Wäre man Kulturpessimist, es müsste einen grausen. Nicht Analyse und begründete Urteile, wie man sie von Rezensionen eigentlich erwartet, bestimmen das Kaufverhalten, sondern häufig genug ein schlichtes „Geil!“, „Konnte das Buch nicht mehr aus der Hand legen!“, „Hammerkrimi!“, „Langweilig!“, „Zu wenig Blut!“. Entscheidend ist, aus welchen Mündern solche Empfehlungen und Verdikte kommen. Ist der oder die mein „Buddy“? Stimmen wir, was Krimis anbetrifft, überein?
Aber man kann es auch gelassener sehen: LeserInnen folgen nicht nur gerne der großen Herde und vertrauen darauf, dass wer im Fernsehen Bücher anpreist über einen absolut guten Geschmack verfügen muss (sonst wäre der oder die ja nicht im Fernsehen!), sie lieben es auch, im eigenen Saft zu schmoren. Wer gerne Serienmörderthriller liest, dem kann man mit Heinrich Steinfest nicht kommen, Bewunderer des Noir lesen keine Hamburger Labskauskrimis und Anhänger der Miss Marple lassen die Finger von Herrn Izzo.
Die fundierte Kritik als Grundlage einer abenteuerlichen Reise durch noch unentdeckte Welten des Genres bleibt ein seltener Glücksfall. Wer hat auch die Zeit, sich durch Dutzende von Besprechungen zu lesen, wo doch ein schlichtes „Hat mir gefallen“ von meinem Geschmackszwilling im Netz angenehme Leseaufenthalte in der vertrauten Ländlichkeit meiner literarischen Welt garantiert?
Du vergisst die besonders fundierte Beschreibung von Umschlag und Schriftgröße. Ist ja auch wichtig. Besonders letzteres für ältere Leser.
* denkt zielgruppenspezifisch
Klar, dass der Amazonquatsch bei der Bewertung von Büchern nichts bringt.

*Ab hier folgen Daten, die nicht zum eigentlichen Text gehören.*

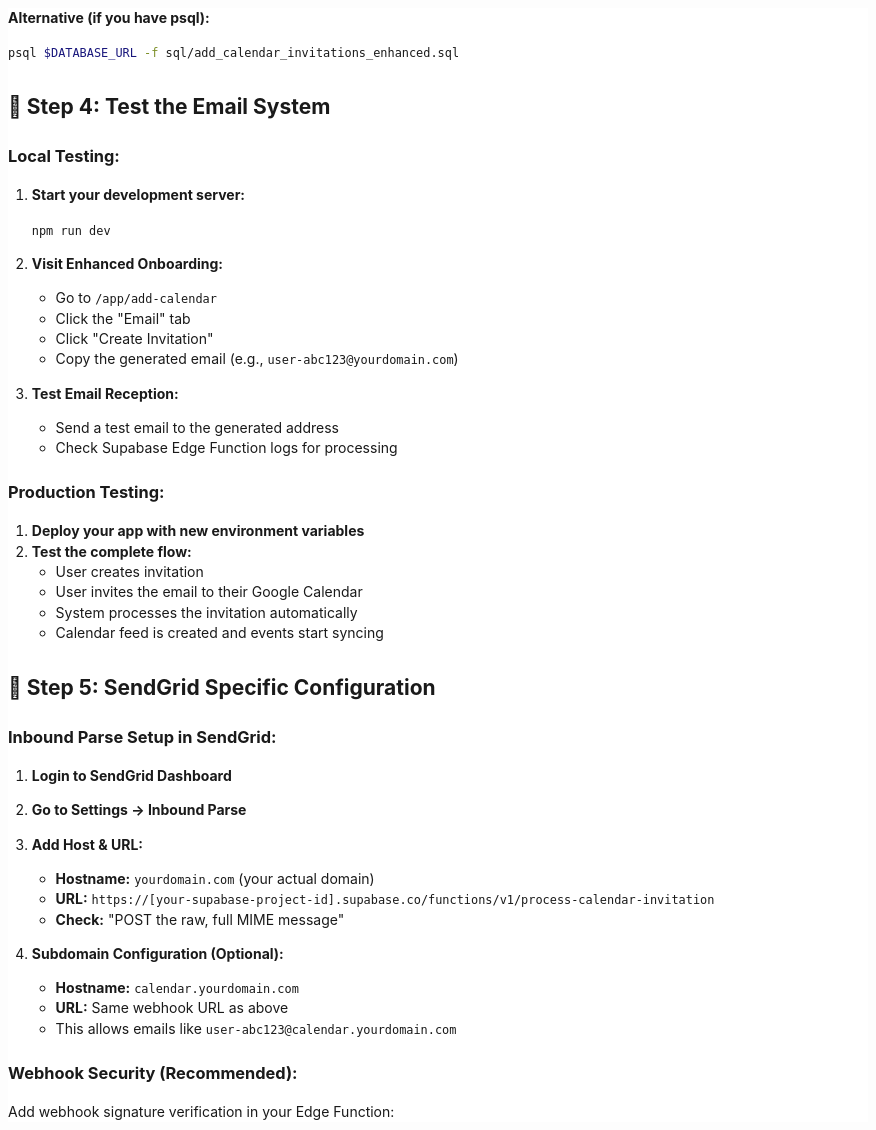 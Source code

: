 **Alternative (if you have psql):**
```bash
psql $DATABASE_URL -f sql/add_calendar_invitations_enhanced.sql
```

## 🔄 **Step 4: Test the Email System**

### **Local Testing:**

1. **Start your development server:**
   ```bash
   npm run dev
   ```

2. **Visit Enhanced Onboarding:**
   - Go to `/app/add-calendar`
   - Click the "Email" tab
   - Click "Create Invitation"
   - Copy the generated email (e.g., `user-abc123@yourdomain.com`)

3. **Test Email Reception:**
   - Send a test email to the generated address
   - Check Supabase Edge Function logs for processing

### **Production Testing:**

1. **Deploy your app with new environment variables**
2. **Test the complete flow:**
   - User creates invitation
   - User invites the email to their Google Calendar
   - System processes the invitation automatically
   - Calendar feed is created and events start syncing

## 🔧 **Step 5: SendGrid Specific Configuration**

### **Inbound Parse Setup in SendGrid:**

1. **Login to SendGrid Dashboard**
2. **Go to Settings → Inbound Parse**
3. **Add Host & URL:**
   - **Hostname:** `yourdomain.com` (your actual domain)
   - **URL:** `https://[your-supabase-project-id].supabase.co/functions/v1/process-calendar-invitation`
   - **Check:** "POST the raw, full MIME message"

4. **Subdomain Configuration (Optional):**
   - **Hostname:** `calendar.yourdomain.com`
   - **URL:** Same webhook URL as above
   - This allows emails like `user-abc123@calendar.yourdomain.com`

### **Webhook Security (Recommended):**

Add webhook signature verification in your Edge Function:
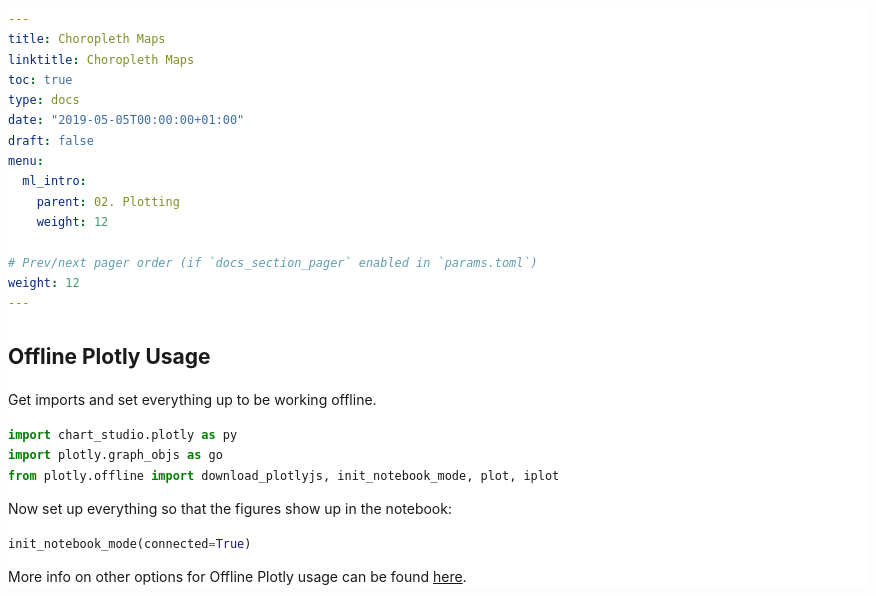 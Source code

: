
 ```yaml
---
title: Choropleth Maps
linktitle: Choropleth Maps
toc: true
type: docs
date: "2019-05-05T00:00:00+01:00"
draft: false
menu:
  ml_intro:
    parent: 02. Plotting
    weight: 12

# Prev/next pager order (if `docs_section_pager` enabled in `params.toml`)
weight: 12
---
```


## Offline Plotly Usage

Get imports and set everything up to be working offline.


```python
import chart_studio.plotly as py
import plotly.graph_objs as go 
from plotly.offline import download_plotlyjs, init_notebook_mode, plot, iplot
```

Now set up everything so that the figures show up in the notebook:


```python
init_notebook_mode(connected=True) 
```


<script type="text/javascript">
window.PlotlyConfig = {MathJaxConfig: 'local'};
if (window.MathJax) {MathJax.Hub.Config({SVG: {font: "STIX-Web"}});}
if (typeof require !== 'undefined') {
require.undef("plotly");
requirejs.config({
    paths: {
        'plotly': ['https://cdn.plot.ly/plotly-latest.min']
    }
});
require(['plotly'], function(Plotly) {
    window._Plotly = Plotly;
});
}
</script>



More info on other options for Offline Plotly usage can be found [here](https://plot.ly/python/offline/).
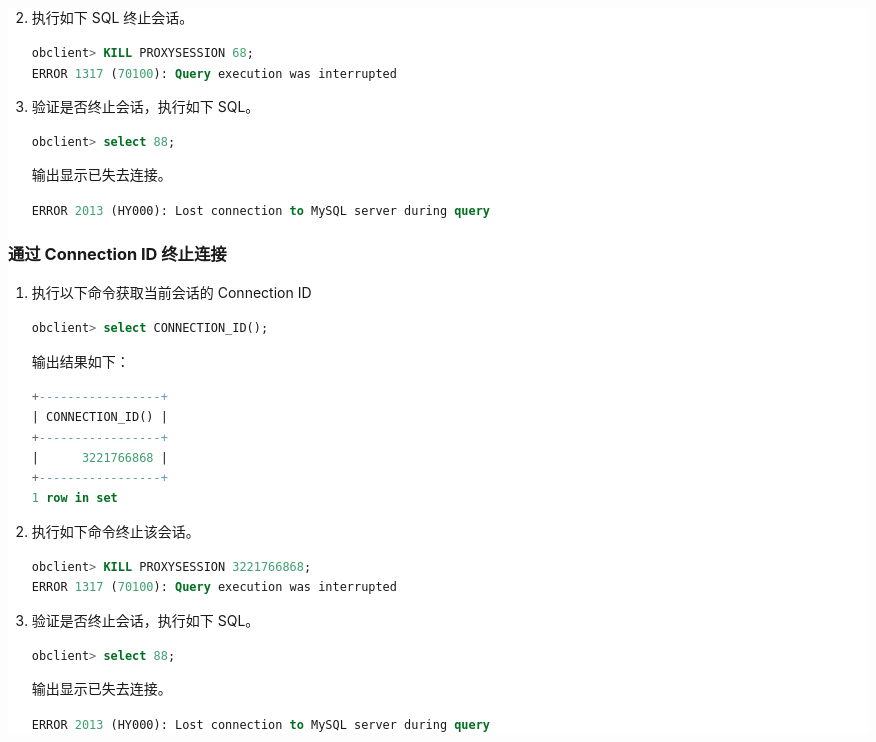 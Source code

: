 2. 执行如下 SQL 终止会话。

   ```sql
   obclient> KILL PROXYSESSION 68;
   ERROR 1317 (70100): Query execution was interrupted
   ```

3. 验证是否终止会话，执行如下 SQL。

   ```sql
   obclient> select 88;
   ```

   输出显示已失去连接。

   ```sql
   ERROR 2013 (HY000): Lost connection to MySQL server during query
   ```

### 通过 Connection ID 终止连接

1. 执行以下命令获取当前会话的 Connection ID

   ```sql
   obclient> select CONNECTION_ID();
   ```

   输出结果如下：

   ```sql
   +-----------------+
   | CONNECTION_ID() |
   +-----------------+
   |      3221766868 |
   +-----------------+
   1 row in set
   ```

2. 执行如下命令终止该会话。

   ```sql
   obclient> KILL PROXYSESSION 3221766868;
   ERROR 1317 (70100): Query execution was interrupted
   ```

3. 验证是否终止会话，执行如下 SQL。

   ```sql
   obclient> select 88;
   ```

   输出显示已失去连接。

   ```sql
   ERROR 2013 (HY000): Lost connection to MySQL server during query
   ```
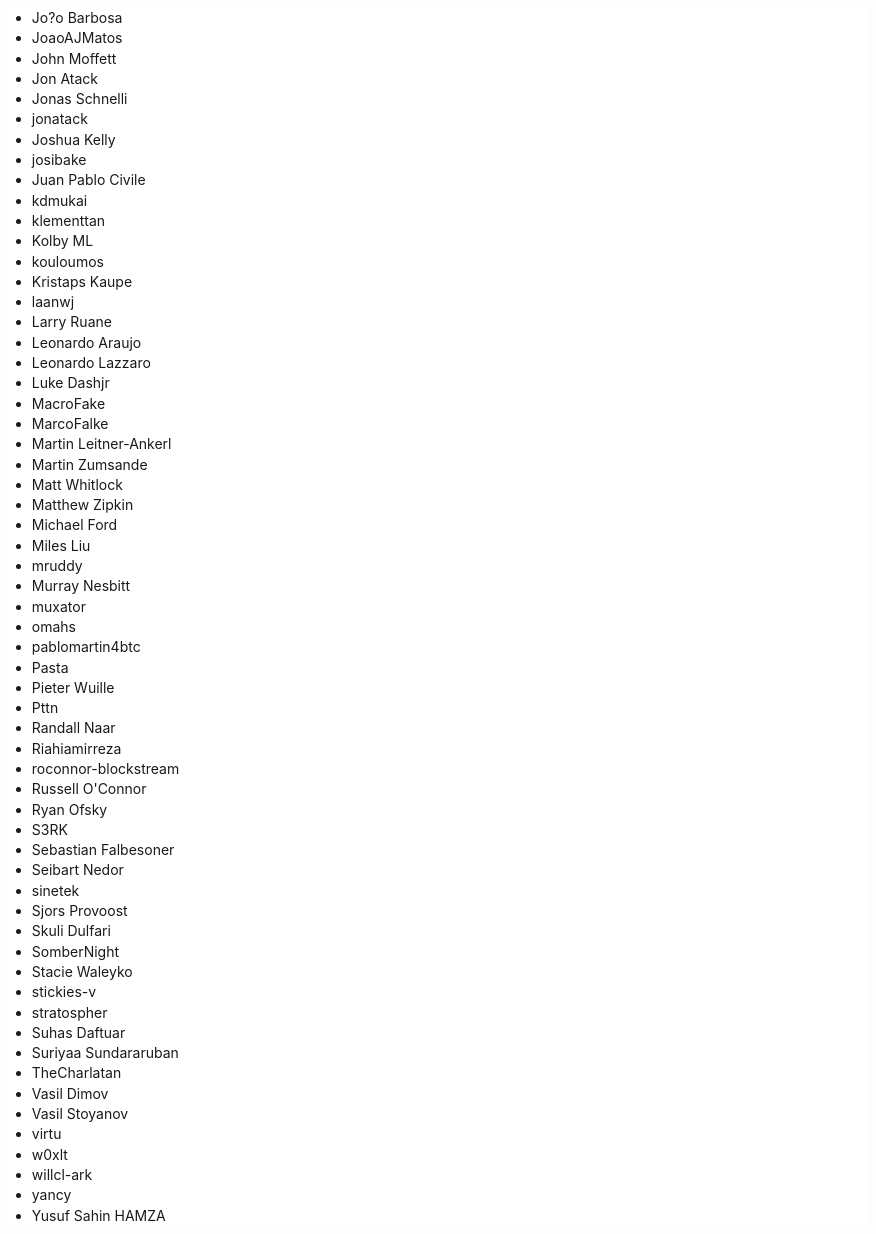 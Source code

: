 - Jo?o Barbosa
- JoaoAJMatos
- John Moffett
- Jon Atack
- Jonas Schnelli
- jonatack
- Joshua Kelly
- josibake
- Juan Pablo Civile
- kdmukai
- klementtan
- Kolby ML
- kouloumos
- Kristaps Kaupe
- laanwj
- Larry Ruane
- Leonardo Araujo
- Leonardo Lazzaro
- Luke Dashjr
- MacroFake
- MarcoFalke
- Martin Leitner-Ankerl
- Martin Zumsande
- Matt Whitlock
- Matthew Zipkin
- Michael Ford
- Miles Liu
- mruddy
- Murray Nesbitt
- muxator
- omahs
- pablomartin4btc
- Pasta
- Pieter Wuille
- Pttn
- Randall Naar
- Riahiamirreza
- roconnor-blockstream
- Russell O'Connor
- Ryan Ofsky
- S3RK
- Sebastian Falbesoner
- Seibart Nedor
- sinetek
- Sjors Provoost
- Skuli Dulfari
- SomberNight
- Stacie Waleyko
- stickies-v
- stratospher
- Suhas Daftuar
- Suriyaa Sundararuban
- TheCharlatan
- Vasil Dimov
- Vasil Stoyanov
- virtu
- w0xlt
- willcl-ark
- yancy
- Yusuf Sahin HAMZA
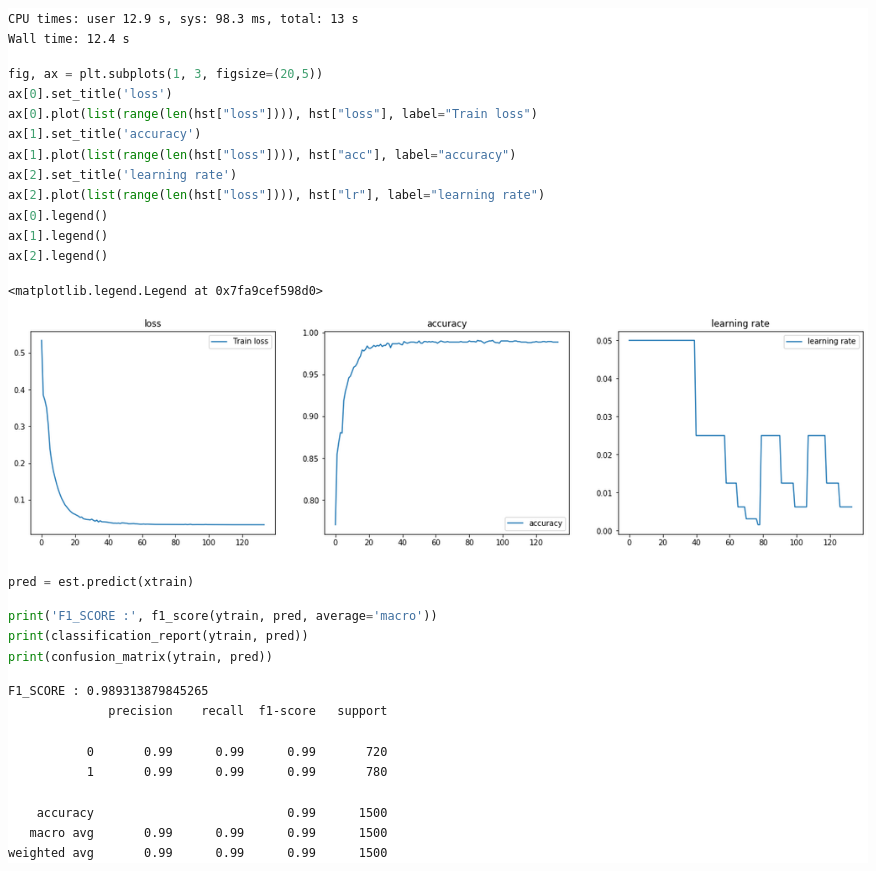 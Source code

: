     CPU times: user 12.9 s, sys: 98.3 ms, total: 13 s
    Wall time: 12.4 s



```python
fig, ax = plt.subplots(1, 3, figsize=(20,5))
ax[0].set_title('loss')
ax[0].plot(list(range(len(hst["loss"]))), hst["loss"], label="Train loss")
ax[1].set_title('accuracy')
ax[1].plot(list(range(len(hst["loss"]))), hst["acc"], label="accuracy")
ax[2].set_title('learning rate')
ax[2].plot(list(range(len(hst["loss"]))), hst["lr"], label="learning rate")
ax[0].legend()
ax[1].legend()
ax[2].legend()
```




    <matplotlib.legend.Legend at 0x7fa9cef598d0>




![png](output_68_1.png)



```python
pred = est.predict(xtrain)
```


```python
print('F1_SCORE :', f1_score(ytrain, pred, average='macro'))
print(classification_report(ytrain, pred))
print(confusion_matrix(ytrain, pred))
```

    F1_SCORE : 0.989313879845265
                  precision    recall  f1-score   support
    
               0       0.99      0.99      0.99       720
               1       0.99      0.99      0.99       780
    
        accuracy                           0.99      1500
       macro avg       0.99      0.99      0.99      1500
    weighted avg       0.99      0.99      0.99      1500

Genauso absurd wäre es, Bücher zur Stiftung Warentest zu schicken.
Dagegen wird die Leseprobe immer noch sehr unterschätzt. Der Rezensent kann mir viel erzählen; die Stimme des Autors sollte immer hörbar sein. Auch oder trotz der Rezension. Das lässt sich ja sehr schön im Internet realisieren.
Ich habe mir aber auch früher schon Bücher empfehlen lassen, die meine Freundin „gut“ fand. Und ich empfehle fleißig weiter auf diese Art. Ich frage vielleicht noch: „Was magst Du?“, dass ich keinem Steinfest-Fan einen Steinpilz empfehle. Aber dann müssen zwei Sätze und eine Empfehlung reichen, ich rezitiere sicher keine Rezension. Das war doch schon immer so.
Der Unterschied ist wohl die Reichweite: Wir mussten uns persönlich treffen (oder telefonieren) und vielleicht haben es noch fünf Leute gehört, das wars dann. Wird daselbe bei Amazon „gesagt“ haben theoretisch unbegrenzt viele Leute Zugang.
Ich denke, klar, das „im eigenen Saft schmoren“, das kann ich nachvollziehen. Ich frage mich nur, ob es früher nicht noch schlimmer war. Wie hätten 0815-NormalleserInnen überhaupt von einem Kleinverlagsbuch erfahren? Eher gar nicht und empfehlen kann man beiläufig nur, was mann kennt. Jetzt kommts ja vor, mitunter, dass so etwas empfohlen wird.